Starting at the first line and ending at the last, repeat the material word for word.

[Records to process]:
--*--

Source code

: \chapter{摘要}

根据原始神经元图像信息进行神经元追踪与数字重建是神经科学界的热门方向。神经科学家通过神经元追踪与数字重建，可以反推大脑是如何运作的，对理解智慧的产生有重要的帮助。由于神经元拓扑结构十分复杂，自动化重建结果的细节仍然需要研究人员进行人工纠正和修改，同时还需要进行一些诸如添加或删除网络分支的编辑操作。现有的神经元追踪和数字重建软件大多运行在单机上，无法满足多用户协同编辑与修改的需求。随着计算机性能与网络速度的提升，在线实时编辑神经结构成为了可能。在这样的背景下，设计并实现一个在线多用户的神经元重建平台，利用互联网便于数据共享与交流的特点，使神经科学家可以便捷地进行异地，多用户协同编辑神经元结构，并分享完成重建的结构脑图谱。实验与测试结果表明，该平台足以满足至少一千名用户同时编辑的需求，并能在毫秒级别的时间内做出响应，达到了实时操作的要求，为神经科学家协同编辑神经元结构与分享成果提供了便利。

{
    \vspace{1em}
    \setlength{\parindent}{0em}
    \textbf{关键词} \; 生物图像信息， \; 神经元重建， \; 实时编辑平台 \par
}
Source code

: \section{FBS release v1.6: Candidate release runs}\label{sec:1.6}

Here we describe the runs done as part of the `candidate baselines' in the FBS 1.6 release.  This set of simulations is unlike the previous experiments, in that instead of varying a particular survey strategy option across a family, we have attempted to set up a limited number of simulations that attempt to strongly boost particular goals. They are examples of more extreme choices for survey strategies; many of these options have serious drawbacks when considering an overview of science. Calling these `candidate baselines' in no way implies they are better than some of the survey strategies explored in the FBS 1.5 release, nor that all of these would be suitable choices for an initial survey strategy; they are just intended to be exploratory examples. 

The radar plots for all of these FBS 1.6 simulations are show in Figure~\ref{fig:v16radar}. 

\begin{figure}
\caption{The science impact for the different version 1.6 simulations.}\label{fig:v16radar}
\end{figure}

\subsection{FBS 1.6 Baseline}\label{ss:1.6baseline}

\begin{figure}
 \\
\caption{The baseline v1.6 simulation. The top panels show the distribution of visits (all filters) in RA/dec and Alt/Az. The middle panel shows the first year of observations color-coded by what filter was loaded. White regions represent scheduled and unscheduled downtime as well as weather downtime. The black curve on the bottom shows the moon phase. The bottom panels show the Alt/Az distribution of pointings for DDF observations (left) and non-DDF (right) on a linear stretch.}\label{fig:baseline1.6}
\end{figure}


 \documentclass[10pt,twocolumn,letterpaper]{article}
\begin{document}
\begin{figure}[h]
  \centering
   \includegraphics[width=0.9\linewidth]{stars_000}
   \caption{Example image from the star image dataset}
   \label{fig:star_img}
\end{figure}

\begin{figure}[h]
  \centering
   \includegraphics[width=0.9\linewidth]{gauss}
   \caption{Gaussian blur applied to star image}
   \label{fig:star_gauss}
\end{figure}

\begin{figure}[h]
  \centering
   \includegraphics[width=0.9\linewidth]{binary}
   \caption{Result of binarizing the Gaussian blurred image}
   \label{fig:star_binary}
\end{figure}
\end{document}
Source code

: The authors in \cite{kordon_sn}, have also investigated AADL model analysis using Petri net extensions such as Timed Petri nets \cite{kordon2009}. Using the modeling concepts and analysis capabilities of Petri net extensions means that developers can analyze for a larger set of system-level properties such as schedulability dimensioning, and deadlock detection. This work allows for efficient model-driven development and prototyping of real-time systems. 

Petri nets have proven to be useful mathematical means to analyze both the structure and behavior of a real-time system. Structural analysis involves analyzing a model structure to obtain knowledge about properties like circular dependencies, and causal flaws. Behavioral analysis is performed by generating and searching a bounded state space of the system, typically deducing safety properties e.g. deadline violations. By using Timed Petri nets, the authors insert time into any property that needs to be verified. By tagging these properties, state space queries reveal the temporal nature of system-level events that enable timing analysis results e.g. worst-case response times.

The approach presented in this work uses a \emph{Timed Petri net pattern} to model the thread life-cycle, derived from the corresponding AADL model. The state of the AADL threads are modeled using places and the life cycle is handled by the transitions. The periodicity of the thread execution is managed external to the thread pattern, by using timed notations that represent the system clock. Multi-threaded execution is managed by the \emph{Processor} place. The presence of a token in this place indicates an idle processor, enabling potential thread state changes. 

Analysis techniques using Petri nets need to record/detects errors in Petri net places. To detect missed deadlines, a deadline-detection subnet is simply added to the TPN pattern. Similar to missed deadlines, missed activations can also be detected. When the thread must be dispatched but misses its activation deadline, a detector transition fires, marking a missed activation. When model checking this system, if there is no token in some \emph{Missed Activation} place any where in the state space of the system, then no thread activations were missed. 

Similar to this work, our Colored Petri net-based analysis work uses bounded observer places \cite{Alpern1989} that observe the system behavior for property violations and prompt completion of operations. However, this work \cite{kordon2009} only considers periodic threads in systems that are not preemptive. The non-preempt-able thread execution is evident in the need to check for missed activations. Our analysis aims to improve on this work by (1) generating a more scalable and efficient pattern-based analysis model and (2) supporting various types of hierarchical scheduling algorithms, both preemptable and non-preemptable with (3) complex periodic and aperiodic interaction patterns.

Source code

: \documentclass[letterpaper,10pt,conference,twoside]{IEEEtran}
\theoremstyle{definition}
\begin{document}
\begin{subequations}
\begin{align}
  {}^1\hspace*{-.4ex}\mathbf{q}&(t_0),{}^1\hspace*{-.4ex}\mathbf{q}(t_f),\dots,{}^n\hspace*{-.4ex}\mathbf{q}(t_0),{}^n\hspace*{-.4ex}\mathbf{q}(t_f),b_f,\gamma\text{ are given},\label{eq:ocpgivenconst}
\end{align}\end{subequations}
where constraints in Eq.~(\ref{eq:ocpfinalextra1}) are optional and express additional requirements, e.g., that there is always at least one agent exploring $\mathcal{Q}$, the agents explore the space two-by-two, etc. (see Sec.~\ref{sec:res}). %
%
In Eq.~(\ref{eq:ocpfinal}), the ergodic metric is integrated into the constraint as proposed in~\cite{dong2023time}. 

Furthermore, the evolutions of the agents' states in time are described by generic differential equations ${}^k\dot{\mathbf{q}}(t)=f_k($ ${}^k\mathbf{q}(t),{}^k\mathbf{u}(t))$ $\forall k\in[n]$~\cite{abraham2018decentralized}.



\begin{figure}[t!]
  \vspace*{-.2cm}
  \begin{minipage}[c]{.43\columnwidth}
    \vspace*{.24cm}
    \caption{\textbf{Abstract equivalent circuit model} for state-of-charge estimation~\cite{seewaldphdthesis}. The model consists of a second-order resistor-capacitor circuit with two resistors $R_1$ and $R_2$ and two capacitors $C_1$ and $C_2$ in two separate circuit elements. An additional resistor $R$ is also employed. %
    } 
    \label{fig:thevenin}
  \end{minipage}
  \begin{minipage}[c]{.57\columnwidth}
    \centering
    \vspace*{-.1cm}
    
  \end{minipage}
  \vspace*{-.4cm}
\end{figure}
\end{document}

--*--

[Result of this task]:
Source code

: \chapter{摘要}

根据原始神经元图像信息进行神经元追踪与数字重建是神经科学界的热门方向。神经科学家通过神经元追踪与数字重建，可以反推大脑是如何运作的，对理解智慧的产生有重要的帮助。由于神经元拓扑结构十分复杂，自动化重建结果的细节仍然需要研究人员进行人工纠正和修改，同时还需要进行一些诸如添加或删除网络分支的编辑操作。现有的神经元追踪和数字重建软件大多运行在单机上，无法满足多用户协同编辑与修改的需求。随着计算机性能与网络速度的提升，在线实时编辑神经结构成为了可能。在这样的背景下，设计并实现一个在线多用户的神经元重建平台，利用互联网便于数据共享与交流的特点，使神经科学家可以便捷地进行异地，多用户协同编辑神经元结构，并分享完成重建的结构脑图谱。实验与测试结果表明，该平台足以满足至少一千名用户同时编辑的需求，并能在毫秒级别的时间内做出响应，达到了实时操作的要求，为神经科学家协同编辑神经元结构与分享成果提供了便利。

{
    \vspace{1em}
    \setlength{\parindent}{0em}
    \textbf{关键词} \; 生物图像信息， \; 神经元重建， \; 实时编辑平台 \par
}
Source code

: \section{FBS release v1.6: Candidate release runs}\label{sec:1.6}

Here we describe the runs done as part of the `candidate baselines' in the FBS 1.6 release.  This set of simulations is unlike the previous experiments, in that instead of varying a particular survey strategy option across a family, we have attempted to set up a limited number of simulations that attempt to strongly boost particular goals. They are examples of more extreme choices for survey strategies; many of these options have serious drawbacks when considering an overview of science. Calling these `candidate baselines' in no way implies they are better than some of the survey strategies explored in the FBS 1.5 release, nor that all of these would be suitable choices for an initial survey strategy; they are just intended to be exploratory examples. 

The radar plots for all of these FBS 1.6 simulations are show in Figure~\ref{fig:v16radar}. 

\begin{figure}
\caption{The science impact for the different version 1.6 simulations.}\label{fig:v16radar}
\end{figure}

\subsection{FBS 1.6 Baseline}\label{ss:1.6baseline}

\begin{figure}
 \\
\caption{The baseline v1.6 simulation. The top panels show the distribution of visits (all filters) in RA/dec and Alt/Az. The middle panel shows the first year of observations color-coded by what filter was loaded. White regions represent scheduled and unscheduled downtime as well as weather downtime. The black curve on the bottom shows the moon phase. The bottom panels show the Alt/Az distribution of pointings for DDF observations (left) and non-DDF (right) on a linear stretch.}\label{fig:baseline1.6}
\end{figure}


 \documentclass[10pt,twocolumn,letterpaper]{article}
\begin{document}
\begin{figure}[h]
  \centering
   \includegraphics[width=0.9\linewidth]{stars_000}
   \caption{Example image from the star image dataset}
   \label{fig:star_img}
\end{figure}

\begin{figure}[h]
  \centering
   \includegraphics[width=0.9\linewidth]{gauss}
   \caption{Gaussian blur applied to star image}
   \label{fig:star_gauss}
\end{figure}

\begin{figure}[h]
  \centering
   \includegraphics[width=0.9\linewidth]{binary}
   \caption{Result of binarizing the Gaussian blurred image}
   \label{fig:star_binary}
\end{figure}
\end{document}
Source code

: The authors in \cite{kordon_sn}, have also investigated AADL model analysis using Petri net extensions such as Timed Petri nets \cite{kordon2009}. Using the modeling concepts and analysis capabilities of Petri net extensions means that developers can analyze for a larger set of system-level properties such as schedulability dimensioning, and deadlock detection. This work allows for efficient model-driven development and prototyping of real-time systems. 

Petri nets have proven to be useful mathematical means to analyze both the structure and behavior of a real-time system. Structural analysis involves analyzing a model structure to obtain knowledge about properties like circular dependencies, and causal flaws. Behavioral analysis is performed by generating and searching a bounded state space of the system, typically deducing safety properties e.g. deadline violations. By using Timed Petri nets, the authors insert time into any property that needs to be verified. By tagging these properties, state space queries reveal the temporal nature of system-level events that enable timing analysis results e.g. worst-case response times.

The approach presented in this work uses a \emph{Timed Petri net pattern} to model the thread life-cycle, derived from the corresponding AADL model. The state of the AADL threads are modeled using places and the life cycle is handled by the transitions. The periodicity of the thread execution is managed external to the thread pattern, by using timed notations that represent the system clock. Multi-threaded execution is managed by the \emph{Processor} place. The presence of a token in this place indicates an idle processor, enabling potential thread state changes. 

Analysis techniques using Petri nets need to record/detects errors in Petri net places. To detect missed deadlines, a deadline-detection subnet is simply added to the TPN pattern. Similar to missed deadlines, missed activations can also be detected. When the thread must be dispatched but misses its activation deadline, a detector transition fires, marking a missed activation. When model checking this system, if there is no token in some \emph{Missed Activation} place any where in the state space of the system, then no thread activations were missed. 

Similar to this work, our Colored Petri net-based analysis work uses bounded observer places \cite{Alpern1989} that observe the system behavior for property violations and prompt completion of operations. However, this work \cite{kordon2009} only considers periodic threads in systems that are not preemptive. The non-preempt-able thread execution is evident in the need to check for missed activations. Our analysis aims to improve on this work by (1) generating a more scalable and efficient pattern-based analysis model and (2) supporting various types of hierarchical scheduling algorithms, both preemptable and non-preemptable with (3) complex periodic and aperiodic interaction patterns.

Source code

: \documentclass[letterpaper,10pt,conference,twoside]{IEEEtran}
\theoremstyle{definition}
\begin{document}
\begin{subequations}
\begin{align}
  {}^1\hspace*{-.4ex}\mathbf{q}&(t_0),{}^1\hspace*{-.4ex}\mathbf{q}(t_f),\dots,{}^n\hspace*{-.4ex}\mathbf{q}(t_0),{}^n\hspace*{-.4ex}\mathbf{q}(t_f),b_f,\gamma\text{ are given},\label{eq:ocpgivenconst}
\end{align}\end{subequations}
where constraints in Eq.~(\ref{eq:ocpfinalextra1}) are optional and express additional requirements, e.g., that there is always at least one agent exploring $\mathcal{Q}$, the agents explore the space two-by-two, etc. (see Sec.~\ref{sec:res}). %
%
In Eq.~(\ref{eq:ocpfinal}), the ergodic metric is integrated into the constraint as proposed in~\cite{dong2023time}. 

Furthermore, the evolutions of the agents' states in time are described by generic differential equations ${}^k\dot{\mathbf{q}}(t)=f_k($ ${}^k\mathbf{q}(t),{}^k\mathbf{u}(t))$ $\forall k\in[n]$~\cite{abraham2018decentralized}.



\begin{figure}[t!]
  \vspace*{-.2cm}
  \begin{minipage}[c]{.43\columnwidth}
    \vspace*{.24cm}
    \caption{\textbf{Abstract equivalent circuit model} for state-of-charge estimation~\cite{seewaldphdthesis}. The model consists of a second-order resistor-capacitor circuit with two resistors $R_1$ and $R_2$ and two capacitors $C_1$ and $C_2$ in two separate circuit elements. An additional resistor $R$ is also employed. %
    } 
    \label{fig:thevenin}
  \end{minipage}
  \begin{minipage}[c]{.57\columnwidth}
    \centering
    \vspace*{-.1cm}
    
  \end{minipage}
  \vspace*{-.4cm}
\end{figure}
\end{document}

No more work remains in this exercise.